## Task instructions
Work out the number of lines below containing the word "reboot" and give nothing besides it.

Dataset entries

*****

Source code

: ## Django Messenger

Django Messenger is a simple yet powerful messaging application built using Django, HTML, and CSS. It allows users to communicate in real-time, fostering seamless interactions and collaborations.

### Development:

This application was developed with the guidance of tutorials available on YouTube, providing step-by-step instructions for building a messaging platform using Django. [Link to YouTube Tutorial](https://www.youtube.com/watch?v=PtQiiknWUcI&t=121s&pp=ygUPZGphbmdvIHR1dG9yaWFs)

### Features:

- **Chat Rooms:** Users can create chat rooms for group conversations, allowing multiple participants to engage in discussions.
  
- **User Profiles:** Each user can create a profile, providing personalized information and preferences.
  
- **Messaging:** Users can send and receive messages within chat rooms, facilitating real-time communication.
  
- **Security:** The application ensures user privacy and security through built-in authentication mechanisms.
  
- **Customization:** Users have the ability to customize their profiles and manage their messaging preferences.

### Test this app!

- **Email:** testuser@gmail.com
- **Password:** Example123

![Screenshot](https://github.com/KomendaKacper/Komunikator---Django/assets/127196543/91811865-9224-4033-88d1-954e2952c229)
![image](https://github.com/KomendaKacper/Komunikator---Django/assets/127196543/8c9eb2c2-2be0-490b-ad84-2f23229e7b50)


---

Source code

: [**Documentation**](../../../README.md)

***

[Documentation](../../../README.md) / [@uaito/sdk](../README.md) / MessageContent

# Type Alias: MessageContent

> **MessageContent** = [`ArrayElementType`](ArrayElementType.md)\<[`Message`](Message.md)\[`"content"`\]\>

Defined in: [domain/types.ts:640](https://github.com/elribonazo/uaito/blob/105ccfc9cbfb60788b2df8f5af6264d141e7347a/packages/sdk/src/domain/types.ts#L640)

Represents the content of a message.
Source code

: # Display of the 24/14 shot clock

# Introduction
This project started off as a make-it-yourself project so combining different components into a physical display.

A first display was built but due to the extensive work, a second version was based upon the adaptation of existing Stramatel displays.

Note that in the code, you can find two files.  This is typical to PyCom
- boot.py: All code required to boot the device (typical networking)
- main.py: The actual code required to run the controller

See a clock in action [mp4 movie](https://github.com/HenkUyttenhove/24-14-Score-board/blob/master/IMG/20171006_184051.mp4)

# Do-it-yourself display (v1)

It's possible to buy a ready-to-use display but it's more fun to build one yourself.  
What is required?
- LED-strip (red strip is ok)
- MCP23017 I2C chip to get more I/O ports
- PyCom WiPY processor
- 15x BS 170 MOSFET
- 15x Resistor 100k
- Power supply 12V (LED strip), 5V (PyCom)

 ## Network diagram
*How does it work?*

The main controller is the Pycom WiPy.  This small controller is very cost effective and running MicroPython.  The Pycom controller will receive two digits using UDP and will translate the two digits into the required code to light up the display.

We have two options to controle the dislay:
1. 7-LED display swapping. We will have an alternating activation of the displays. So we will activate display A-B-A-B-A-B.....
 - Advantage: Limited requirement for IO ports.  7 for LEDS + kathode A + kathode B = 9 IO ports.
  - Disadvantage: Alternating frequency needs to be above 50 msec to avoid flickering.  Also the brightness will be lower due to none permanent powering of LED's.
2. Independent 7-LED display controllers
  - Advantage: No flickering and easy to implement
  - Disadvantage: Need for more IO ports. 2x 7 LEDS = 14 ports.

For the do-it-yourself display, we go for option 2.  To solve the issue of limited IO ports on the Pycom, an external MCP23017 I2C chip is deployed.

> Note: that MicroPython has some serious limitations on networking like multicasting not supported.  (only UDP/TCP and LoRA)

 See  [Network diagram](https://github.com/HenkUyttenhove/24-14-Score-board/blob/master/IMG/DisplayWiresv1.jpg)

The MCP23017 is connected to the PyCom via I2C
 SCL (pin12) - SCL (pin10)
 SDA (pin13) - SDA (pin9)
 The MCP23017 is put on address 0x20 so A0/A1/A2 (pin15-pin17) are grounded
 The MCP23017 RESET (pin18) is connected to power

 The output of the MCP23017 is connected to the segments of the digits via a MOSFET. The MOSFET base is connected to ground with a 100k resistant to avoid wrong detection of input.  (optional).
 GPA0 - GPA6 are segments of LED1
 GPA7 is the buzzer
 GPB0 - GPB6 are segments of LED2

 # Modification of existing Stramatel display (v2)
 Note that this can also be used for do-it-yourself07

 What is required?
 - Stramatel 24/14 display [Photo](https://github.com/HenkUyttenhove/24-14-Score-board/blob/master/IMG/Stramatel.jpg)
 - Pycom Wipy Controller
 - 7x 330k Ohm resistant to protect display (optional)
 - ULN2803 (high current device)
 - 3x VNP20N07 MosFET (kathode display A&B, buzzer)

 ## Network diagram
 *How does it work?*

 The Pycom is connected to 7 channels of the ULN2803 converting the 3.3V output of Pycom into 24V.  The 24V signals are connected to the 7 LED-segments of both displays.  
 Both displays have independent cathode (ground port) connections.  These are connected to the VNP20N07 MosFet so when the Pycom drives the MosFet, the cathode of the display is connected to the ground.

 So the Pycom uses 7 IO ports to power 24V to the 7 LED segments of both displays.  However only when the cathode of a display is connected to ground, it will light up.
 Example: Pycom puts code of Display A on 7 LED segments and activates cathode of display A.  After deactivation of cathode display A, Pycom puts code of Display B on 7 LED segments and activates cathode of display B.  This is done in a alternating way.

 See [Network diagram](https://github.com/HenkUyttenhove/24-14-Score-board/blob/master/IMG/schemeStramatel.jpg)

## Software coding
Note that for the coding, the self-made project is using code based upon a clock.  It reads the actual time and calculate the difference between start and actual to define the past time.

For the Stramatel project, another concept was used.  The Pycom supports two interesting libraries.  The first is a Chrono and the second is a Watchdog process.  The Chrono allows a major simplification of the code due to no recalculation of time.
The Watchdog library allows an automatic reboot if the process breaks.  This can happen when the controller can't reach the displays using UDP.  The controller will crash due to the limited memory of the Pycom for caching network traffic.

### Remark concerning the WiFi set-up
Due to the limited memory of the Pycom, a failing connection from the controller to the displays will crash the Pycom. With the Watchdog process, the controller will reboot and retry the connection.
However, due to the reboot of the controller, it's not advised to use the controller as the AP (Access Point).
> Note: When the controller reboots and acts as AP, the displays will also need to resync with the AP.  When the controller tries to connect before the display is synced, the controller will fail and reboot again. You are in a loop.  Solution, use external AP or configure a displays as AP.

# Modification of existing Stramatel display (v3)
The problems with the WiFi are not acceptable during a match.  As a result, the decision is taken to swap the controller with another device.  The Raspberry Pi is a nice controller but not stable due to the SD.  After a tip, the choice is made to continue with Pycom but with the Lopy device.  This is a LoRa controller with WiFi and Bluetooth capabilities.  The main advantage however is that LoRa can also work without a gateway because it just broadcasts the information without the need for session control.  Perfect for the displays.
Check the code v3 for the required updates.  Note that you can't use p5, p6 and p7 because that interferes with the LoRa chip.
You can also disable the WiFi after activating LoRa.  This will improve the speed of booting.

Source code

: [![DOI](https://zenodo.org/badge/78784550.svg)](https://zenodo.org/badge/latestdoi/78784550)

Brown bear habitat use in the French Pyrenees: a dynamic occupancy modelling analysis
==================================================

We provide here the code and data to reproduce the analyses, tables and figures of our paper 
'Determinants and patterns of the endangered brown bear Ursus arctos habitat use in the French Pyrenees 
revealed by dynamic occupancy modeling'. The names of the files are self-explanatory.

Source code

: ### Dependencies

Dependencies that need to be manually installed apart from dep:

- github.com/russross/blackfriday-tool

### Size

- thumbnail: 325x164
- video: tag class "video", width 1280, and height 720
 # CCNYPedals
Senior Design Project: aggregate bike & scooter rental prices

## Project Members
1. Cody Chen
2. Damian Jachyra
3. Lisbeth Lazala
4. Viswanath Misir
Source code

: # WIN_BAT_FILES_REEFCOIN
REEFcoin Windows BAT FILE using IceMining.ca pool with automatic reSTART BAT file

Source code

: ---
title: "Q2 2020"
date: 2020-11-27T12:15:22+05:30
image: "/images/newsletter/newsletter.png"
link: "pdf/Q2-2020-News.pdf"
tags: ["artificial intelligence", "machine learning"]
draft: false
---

*****

## Final answer
4